YOUR ASSIGNMENT
For each line in the material below that holds "post", copy that line.

SOURCE RECORDS
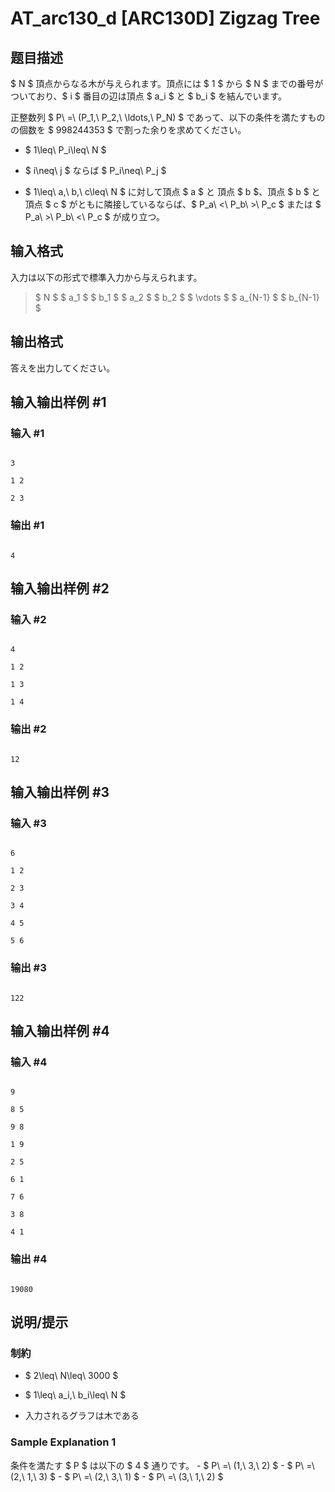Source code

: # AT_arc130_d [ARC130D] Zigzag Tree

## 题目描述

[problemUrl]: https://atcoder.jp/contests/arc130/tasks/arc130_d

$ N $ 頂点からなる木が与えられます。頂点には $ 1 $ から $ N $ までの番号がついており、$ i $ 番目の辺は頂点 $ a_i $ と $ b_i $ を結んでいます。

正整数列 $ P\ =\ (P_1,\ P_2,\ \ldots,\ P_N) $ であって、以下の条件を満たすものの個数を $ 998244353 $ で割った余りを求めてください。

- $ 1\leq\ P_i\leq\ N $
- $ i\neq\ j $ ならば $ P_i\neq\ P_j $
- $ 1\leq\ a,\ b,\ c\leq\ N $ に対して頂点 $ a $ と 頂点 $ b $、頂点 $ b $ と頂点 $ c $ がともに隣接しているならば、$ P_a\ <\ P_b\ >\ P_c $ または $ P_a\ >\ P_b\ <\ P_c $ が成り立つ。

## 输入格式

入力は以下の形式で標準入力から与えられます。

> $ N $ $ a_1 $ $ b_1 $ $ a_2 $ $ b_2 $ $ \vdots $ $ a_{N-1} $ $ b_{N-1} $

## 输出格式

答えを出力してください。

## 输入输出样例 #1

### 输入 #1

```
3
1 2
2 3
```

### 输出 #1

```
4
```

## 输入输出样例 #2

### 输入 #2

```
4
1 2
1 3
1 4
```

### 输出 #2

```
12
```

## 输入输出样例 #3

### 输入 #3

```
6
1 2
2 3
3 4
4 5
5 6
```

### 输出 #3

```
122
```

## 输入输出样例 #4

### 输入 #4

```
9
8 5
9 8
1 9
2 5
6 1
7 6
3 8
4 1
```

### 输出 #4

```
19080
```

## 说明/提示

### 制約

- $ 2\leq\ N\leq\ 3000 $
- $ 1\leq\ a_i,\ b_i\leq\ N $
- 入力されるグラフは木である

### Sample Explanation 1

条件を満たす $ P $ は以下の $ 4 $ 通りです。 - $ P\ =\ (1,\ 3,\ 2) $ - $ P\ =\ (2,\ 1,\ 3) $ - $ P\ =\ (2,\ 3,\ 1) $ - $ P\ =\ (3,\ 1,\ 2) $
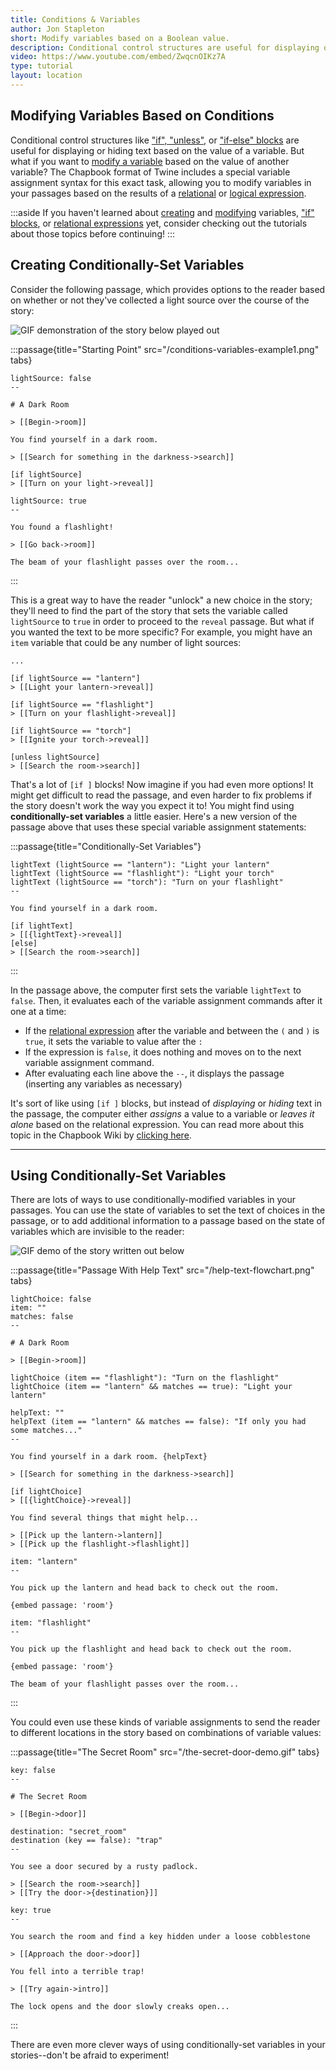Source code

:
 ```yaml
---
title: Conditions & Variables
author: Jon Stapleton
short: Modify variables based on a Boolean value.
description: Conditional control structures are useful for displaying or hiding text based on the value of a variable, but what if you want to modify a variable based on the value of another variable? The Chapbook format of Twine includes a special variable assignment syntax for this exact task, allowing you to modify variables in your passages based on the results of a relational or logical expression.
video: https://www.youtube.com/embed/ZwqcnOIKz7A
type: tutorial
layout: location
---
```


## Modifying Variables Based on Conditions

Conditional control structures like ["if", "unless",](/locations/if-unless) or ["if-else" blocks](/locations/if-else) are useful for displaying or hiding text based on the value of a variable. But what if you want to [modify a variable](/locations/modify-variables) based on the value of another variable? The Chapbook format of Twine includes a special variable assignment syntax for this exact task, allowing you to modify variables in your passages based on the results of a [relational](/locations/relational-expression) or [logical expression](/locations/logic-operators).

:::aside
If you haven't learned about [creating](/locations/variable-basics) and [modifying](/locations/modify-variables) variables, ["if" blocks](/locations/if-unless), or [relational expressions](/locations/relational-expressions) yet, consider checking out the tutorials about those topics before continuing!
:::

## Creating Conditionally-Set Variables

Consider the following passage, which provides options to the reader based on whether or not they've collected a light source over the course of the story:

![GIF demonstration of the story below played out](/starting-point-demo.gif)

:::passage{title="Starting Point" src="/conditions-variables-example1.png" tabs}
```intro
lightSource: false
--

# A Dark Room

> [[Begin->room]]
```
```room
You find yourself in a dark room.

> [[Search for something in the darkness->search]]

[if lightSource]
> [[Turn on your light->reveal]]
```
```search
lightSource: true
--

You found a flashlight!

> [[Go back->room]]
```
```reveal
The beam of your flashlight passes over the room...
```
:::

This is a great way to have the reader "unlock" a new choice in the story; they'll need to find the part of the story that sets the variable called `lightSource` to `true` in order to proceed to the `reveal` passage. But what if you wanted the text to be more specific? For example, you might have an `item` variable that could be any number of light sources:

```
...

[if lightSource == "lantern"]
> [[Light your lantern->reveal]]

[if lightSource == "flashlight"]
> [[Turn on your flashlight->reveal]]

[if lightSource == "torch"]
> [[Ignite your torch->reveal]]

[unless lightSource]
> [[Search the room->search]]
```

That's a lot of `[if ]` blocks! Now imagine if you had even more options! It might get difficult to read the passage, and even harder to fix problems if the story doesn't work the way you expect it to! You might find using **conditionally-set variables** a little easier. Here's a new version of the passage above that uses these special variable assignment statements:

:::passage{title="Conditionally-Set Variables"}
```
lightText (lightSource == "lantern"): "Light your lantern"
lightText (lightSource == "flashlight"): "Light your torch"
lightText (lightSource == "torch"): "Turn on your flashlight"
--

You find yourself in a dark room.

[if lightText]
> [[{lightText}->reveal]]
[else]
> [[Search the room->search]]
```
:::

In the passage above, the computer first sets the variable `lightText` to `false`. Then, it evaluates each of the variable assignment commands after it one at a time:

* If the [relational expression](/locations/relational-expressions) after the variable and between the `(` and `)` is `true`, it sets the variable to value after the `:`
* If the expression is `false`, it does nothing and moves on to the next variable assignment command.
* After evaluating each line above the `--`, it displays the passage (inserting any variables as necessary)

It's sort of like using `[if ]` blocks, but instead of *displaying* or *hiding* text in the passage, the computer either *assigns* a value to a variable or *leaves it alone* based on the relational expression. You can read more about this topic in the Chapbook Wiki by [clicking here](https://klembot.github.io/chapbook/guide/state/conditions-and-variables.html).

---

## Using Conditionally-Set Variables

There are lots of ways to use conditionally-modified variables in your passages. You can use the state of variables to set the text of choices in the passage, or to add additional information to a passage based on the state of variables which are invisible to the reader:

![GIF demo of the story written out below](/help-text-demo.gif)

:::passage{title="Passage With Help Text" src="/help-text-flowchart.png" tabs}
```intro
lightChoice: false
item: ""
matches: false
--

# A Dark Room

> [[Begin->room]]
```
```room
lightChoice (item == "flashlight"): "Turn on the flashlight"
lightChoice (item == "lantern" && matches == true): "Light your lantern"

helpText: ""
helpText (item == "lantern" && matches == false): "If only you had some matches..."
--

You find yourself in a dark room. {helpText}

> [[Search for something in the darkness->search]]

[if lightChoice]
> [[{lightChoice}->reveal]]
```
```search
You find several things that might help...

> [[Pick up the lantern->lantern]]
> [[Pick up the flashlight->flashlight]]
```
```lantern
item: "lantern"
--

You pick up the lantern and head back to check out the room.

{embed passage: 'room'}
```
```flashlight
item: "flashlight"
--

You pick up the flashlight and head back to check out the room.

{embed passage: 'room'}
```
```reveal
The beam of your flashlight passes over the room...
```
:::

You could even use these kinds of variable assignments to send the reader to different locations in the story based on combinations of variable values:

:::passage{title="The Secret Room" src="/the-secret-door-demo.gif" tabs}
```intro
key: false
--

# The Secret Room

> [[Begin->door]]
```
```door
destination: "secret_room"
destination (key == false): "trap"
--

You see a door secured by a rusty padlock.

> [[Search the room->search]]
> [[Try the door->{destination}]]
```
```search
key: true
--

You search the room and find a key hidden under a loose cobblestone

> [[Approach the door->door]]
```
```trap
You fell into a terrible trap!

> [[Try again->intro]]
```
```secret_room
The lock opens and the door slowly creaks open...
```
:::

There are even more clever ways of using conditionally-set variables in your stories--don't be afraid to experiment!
==
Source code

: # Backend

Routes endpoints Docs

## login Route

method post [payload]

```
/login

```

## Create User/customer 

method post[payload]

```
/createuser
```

RESULT FOR THIS TASK
method post [payload]
method post[payload]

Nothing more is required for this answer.